Mariana D'Orey
Ao segundo dia, a Première Vision volta a acordar favorável para a esmagadora presença portuguesa no reputado certame a decorrer até quinta-feira em Paris: as empresas são unânimes em considerar que a grande maioria dos visitantes está ali para estabelecer contacto e lançar negócios, e não para ‘fazer número’ nos corredores. O ambiente de negócios em Paris está assim ao rubro, dando indicação muito positiva para os negócios nos próximos meses.
“As pessoas estão dentro dos stands a trabalhar e não a passear pelos corredores. Está quem interessa. Está filtrado e isso é bom”, sintetiza Crispim Abreu, responsável pelo marketing da empresa Crispim & Abreu. Com uma década de participações na bagagem, é com algum espanto que a Crispim & Abreu, empresa vertical especializada em malhas circulares, assiste a um grande ritmo de trabalho nesta edição da PV Paris. “Não esperávamos um movimento tão interessante”, considera Crispim Abreu, responsável pelo marketing da empresa sediada em Riba d’Ave. Entre os contactos já estabelecidos, Crispim Abreu destaca os compradores do mercado francês, que representam mais de 15% das vendas da empresa, bem como a afluência de clientes alemães, nórdicos e, em menor número, ingleses.
Também a LMA se mostra “muito feliz” com esta edição da PV que, Alexandra Araújo, CEO da empresa, diz estar a ser uma agradável surpresa. “Sinto que os clientes nunca viram com tanta calma a coleção e que muitos deles querem passar a produzir mais artigos em Portugal. Os clientes já não querem, nem lhes compensa, comprar em mercados longínquos, seja pela incerteza, pelos fretes ou pela dificuldade em ajustar prazos”, diz orgulhosa a CEO da LMA, que tem como objetivo tornar a coleção 100% sustentável em breve.
Os clientes norte-americanos foram a grande (e boa) surpresa com que se deparou a NGS Malhas, que, nas palavras de Nuno Cunha e Silva, CEO da empresa, “vieram em força e com vontade de fazer negócios à PV”. “Está a correr muito bem não só pelo facto de reencontrarmos os nossos clientes presencialmente mas também pelos ótimos novos contactos que temos estabelecido”, acrescenta o CEO da NGS Malhas.

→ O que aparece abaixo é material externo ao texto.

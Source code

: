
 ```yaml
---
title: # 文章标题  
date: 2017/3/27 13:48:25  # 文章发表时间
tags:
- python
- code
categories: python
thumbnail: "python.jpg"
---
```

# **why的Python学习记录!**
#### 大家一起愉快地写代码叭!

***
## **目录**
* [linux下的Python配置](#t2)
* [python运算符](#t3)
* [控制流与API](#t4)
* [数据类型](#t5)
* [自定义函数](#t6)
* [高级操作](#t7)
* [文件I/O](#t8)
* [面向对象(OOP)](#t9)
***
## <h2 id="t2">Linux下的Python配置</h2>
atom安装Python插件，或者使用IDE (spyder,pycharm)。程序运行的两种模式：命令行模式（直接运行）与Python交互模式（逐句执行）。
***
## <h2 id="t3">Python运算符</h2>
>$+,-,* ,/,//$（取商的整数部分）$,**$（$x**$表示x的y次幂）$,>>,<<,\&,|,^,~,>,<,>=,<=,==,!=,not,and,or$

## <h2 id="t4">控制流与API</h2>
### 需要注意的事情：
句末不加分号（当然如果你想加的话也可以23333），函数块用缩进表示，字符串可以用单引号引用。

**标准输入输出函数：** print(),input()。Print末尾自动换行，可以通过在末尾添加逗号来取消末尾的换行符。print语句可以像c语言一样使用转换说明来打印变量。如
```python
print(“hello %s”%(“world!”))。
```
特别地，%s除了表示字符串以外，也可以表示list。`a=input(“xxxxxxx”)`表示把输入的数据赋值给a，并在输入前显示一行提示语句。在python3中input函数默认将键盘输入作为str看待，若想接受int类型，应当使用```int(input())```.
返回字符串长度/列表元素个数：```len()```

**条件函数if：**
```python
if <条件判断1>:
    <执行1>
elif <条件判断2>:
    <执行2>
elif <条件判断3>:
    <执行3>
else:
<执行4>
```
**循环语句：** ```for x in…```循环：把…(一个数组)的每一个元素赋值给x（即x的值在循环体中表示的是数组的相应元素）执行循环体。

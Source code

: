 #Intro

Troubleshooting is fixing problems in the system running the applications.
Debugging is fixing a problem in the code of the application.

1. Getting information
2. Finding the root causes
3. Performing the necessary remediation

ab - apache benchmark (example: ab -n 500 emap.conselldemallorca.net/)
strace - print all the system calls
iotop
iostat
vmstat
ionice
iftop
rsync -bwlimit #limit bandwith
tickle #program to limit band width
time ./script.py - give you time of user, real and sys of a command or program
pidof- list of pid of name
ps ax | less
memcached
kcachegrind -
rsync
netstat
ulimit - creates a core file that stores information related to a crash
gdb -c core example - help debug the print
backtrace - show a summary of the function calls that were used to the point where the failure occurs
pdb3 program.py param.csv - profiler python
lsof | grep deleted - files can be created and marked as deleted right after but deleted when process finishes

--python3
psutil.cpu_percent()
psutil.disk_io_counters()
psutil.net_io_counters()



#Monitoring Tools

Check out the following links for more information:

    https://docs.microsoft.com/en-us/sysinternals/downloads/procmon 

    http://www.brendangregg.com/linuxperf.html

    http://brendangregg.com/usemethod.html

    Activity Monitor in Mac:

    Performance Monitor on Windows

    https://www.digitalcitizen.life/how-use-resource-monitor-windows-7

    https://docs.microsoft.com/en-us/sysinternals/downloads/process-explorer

Ainda sem termos de comparação, até porque se estreia nesta edição na PV, a Brito Knitting sente que este foi o momento certo para dar início às participações na feira de tecidos parisiense. “Viemos com o objetivo de mostrar quem somos e para já o feedback tem sido muito positivo”, considera Paula Carneiro, sales manager da empresa barcelense. Entre as novidades que trouxe para Paris a Brito Knitting destaca as novas malhas para calças, nomeadamente para calças chino e calças cinco bolsos que, de acordo com Paula Carneiro, têm motivado muitas entradas no stand da Brito Knitting.
A Sampaio & Filhos Texteis, Acatel, Albano Morgado, Anbievolution, Anjos E Lourenço, Brito Knitting, Burel Factory, Clariause, Crispim Abreu, Familitex, Fitecom, Joaps, Le Europe / La Estampa, Lemar, Lima & Companhia, Lma , Lurdes Sampaio, Magma Textil, Moldelmalhas, Miguel Antunes Fernandes / Filasa, Modelmalhas, NGS Malhas, R Lobo, RDD, Siena, Texser – Textil Serzedelo, Tintex Textiles , Trimalhas e Troficolor são as empresas portuguesas que compõe a comitiva From Portugal presente em mais uma edição da reputada feira Première Vision Paris, às quais se juntam ainda as portuguesas Adalberto Estampados, Inovafil, JFA, João & Feliciano, Paulo de Oliveira, Penteadora, Somelos Tecidos, Tearfil, Tessimax e TMG Textiles.
A participação das empresas PME portuguesas na PV Paris é uma iniciativa da Selectiva Moda e da ATP – Associação Têxtil e Vestuário de Portugal, que visa promover a internacionalização das empresas portuguesas da área da Moda. O projeto “From Portugal” é co-financiado pelo Portugal 2020, no âmbito do Compete 2020 – Programa Operacional da Competitividade e Internacionalização.